Regular expressions for programming ideas
What is a regular expression?
A Regular Expression is a formula that uses a pattern to match a string. If you want to find in an article the first word is “luo” and the last word is “Hao” of the name of the three words, namely “Luo * Hao”; So “Luo * Hao” is the formula, also known as Pattern, and this article is the string (or text) to be matched. For example, if you want to check whether a string entered is in the 126 mailbox format, you have to make a rule to check. This rule is a regular expression.
Start at the beginning
Let’s start with the example mentioned above: checking if a string matches the 126 mailbox format.

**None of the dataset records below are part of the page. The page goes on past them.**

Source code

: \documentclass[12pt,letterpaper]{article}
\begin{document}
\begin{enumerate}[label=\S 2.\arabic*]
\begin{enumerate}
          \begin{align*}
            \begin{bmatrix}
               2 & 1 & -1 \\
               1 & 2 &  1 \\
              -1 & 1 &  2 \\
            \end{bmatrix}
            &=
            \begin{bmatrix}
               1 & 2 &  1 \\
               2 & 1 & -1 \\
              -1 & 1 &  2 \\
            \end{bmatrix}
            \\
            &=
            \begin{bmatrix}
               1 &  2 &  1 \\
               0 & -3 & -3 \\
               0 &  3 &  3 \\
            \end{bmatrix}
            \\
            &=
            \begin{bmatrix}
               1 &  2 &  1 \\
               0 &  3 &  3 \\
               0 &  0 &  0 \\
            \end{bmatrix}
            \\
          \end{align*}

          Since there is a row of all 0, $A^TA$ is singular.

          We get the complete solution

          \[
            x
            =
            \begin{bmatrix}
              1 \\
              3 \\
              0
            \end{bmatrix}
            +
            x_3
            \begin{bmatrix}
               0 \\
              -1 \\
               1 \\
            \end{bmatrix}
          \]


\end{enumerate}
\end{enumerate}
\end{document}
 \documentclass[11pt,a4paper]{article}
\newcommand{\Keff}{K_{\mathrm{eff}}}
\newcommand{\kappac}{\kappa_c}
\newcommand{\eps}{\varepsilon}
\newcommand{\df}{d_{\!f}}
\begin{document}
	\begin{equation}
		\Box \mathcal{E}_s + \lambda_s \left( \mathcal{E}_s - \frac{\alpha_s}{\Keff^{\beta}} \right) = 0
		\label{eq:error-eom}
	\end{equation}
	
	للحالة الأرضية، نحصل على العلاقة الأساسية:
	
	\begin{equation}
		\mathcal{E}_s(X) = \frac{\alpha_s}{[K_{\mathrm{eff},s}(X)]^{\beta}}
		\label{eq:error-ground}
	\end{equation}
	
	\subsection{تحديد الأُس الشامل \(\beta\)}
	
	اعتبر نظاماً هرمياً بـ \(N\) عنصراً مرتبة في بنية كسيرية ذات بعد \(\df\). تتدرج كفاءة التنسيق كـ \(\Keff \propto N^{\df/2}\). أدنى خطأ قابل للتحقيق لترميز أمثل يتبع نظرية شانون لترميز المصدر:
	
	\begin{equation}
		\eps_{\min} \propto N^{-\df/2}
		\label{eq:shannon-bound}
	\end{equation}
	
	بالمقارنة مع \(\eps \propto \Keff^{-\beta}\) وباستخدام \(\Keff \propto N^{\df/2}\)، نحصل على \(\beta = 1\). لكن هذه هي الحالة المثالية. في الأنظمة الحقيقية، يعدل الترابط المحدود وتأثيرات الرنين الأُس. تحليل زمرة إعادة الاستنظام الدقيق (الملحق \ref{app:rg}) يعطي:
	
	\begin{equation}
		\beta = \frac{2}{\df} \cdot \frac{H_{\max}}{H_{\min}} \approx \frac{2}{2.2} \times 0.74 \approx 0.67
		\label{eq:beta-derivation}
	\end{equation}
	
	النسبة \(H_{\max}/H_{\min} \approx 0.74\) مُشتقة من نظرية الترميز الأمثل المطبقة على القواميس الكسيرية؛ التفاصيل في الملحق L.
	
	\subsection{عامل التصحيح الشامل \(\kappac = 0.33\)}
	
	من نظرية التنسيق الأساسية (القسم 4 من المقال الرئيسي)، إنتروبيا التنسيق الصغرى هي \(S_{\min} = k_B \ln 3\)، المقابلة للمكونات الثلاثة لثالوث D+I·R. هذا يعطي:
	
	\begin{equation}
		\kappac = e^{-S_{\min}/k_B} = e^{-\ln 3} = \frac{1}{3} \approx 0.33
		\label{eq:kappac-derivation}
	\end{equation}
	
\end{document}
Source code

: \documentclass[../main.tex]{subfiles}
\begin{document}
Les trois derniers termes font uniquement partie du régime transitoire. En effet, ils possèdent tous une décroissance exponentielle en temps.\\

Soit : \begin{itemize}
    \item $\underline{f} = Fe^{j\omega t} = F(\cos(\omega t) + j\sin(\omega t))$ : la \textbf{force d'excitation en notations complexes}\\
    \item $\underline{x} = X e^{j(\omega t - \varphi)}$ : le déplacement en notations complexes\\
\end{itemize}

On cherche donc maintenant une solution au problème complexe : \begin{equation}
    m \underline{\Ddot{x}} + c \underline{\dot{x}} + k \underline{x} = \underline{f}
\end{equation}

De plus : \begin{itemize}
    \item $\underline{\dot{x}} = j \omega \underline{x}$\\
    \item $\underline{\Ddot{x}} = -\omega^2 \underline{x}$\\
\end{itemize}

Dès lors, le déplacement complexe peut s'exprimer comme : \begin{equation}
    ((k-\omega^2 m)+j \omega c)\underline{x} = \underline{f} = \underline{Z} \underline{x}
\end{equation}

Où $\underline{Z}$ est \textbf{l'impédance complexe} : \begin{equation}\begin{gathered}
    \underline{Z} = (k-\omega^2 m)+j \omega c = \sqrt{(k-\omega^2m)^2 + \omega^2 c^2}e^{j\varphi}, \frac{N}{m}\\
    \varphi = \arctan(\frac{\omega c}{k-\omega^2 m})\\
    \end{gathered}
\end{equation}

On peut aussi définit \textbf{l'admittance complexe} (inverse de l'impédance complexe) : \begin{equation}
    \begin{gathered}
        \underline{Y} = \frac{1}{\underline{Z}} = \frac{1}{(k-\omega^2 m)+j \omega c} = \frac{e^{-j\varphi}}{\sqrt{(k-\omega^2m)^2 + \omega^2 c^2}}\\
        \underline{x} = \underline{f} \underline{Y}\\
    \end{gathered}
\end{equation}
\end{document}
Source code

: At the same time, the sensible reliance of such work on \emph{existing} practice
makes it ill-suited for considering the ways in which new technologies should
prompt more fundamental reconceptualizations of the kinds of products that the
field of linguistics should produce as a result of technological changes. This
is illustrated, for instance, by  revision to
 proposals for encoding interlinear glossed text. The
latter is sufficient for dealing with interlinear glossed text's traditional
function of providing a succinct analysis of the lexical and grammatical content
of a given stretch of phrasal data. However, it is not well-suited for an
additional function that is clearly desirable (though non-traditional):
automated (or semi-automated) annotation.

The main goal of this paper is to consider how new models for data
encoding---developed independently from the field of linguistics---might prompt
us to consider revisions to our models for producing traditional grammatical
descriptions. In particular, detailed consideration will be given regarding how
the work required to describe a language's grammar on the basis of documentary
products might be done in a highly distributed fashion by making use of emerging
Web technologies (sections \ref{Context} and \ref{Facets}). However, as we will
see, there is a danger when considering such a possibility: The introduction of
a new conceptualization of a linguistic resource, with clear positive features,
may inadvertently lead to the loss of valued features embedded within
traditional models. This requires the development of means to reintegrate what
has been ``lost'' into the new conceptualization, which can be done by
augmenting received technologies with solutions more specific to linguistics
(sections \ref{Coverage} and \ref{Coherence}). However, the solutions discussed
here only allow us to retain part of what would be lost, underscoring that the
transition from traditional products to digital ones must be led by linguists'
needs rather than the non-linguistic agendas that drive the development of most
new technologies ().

From the mailbox registration page of netease, you can see that the user name of mailbox 126 must meet the following formats: 6 to 18 characters, including letters, digits, and underscores (_), and must start with a letter. We can define a pattern: ^[a-za-z]\w{5,17}@126.com
The pattern can be understood as follows:
[a-za-z] : any letter from A to Z or a to Z
^ : what does ^[a-za-z] start with
\ W: Word character [A-za-z_0-9], that is, any of a-z or A-z or 0-9 or _
{5,17} : indicates the occurrence of 5 to 17 times (at least 5 times, but not more than 17 times), \w{5,17} indicates 5 to 17 characters.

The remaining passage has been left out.